[Activity] Your answer should hold each line of the material that contains the word "lazy".

[Input material]
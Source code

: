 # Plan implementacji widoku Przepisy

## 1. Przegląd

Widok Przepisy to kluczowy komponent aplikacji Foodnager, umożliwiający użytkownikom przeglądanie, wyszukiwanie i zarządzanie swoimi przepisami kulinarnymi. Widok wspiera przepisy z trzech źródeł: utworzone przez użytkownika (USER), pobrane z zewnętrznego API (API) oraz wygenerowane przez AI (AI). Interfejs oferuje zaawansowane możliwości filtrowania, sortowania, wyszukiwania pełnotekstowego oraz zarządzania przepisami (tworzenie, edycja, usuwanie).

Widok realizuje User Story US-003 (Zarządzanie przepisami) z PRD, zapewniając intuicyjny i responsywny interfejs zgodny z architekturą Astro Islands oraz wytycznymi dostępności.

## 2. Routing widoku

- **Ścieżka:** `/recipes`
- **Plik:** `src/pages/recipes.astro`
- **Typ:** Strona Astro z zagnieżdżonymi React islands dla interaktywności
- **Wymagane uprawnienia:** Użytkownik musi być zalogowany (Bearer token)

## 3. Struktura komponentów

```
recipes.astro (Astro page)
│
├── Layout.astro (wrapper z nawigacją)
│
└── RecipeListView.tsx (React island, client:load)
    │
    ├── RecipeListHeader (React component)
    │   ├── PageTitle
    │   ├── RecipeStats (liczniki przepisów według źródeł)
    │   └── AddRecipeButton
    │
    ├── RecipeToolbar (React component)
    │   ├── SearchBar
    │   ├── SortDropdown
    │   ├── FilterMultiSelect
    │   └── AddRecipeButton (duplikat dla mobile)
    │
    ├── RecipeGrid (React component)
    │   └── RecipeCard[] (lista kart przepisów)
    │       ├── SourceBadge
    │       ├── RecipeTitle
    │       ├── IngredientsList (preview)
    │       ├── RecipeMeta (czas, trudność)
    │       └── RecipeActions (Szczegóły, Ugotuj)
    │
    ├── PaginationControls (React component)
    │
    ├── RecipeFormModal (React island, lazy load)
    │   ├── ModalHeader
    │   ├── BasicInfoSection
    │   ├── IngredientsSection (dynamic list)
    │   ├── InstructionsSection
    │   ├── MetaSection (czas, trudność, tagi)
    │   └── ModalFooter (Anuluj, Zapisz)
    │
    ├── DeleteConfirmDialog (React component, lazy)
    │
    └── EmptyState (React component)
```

[Answer to this exercise]
    ├── RecipeFormModal (React island, lazy load)
    ├── DeleteConfirmDialog (React component, lazy)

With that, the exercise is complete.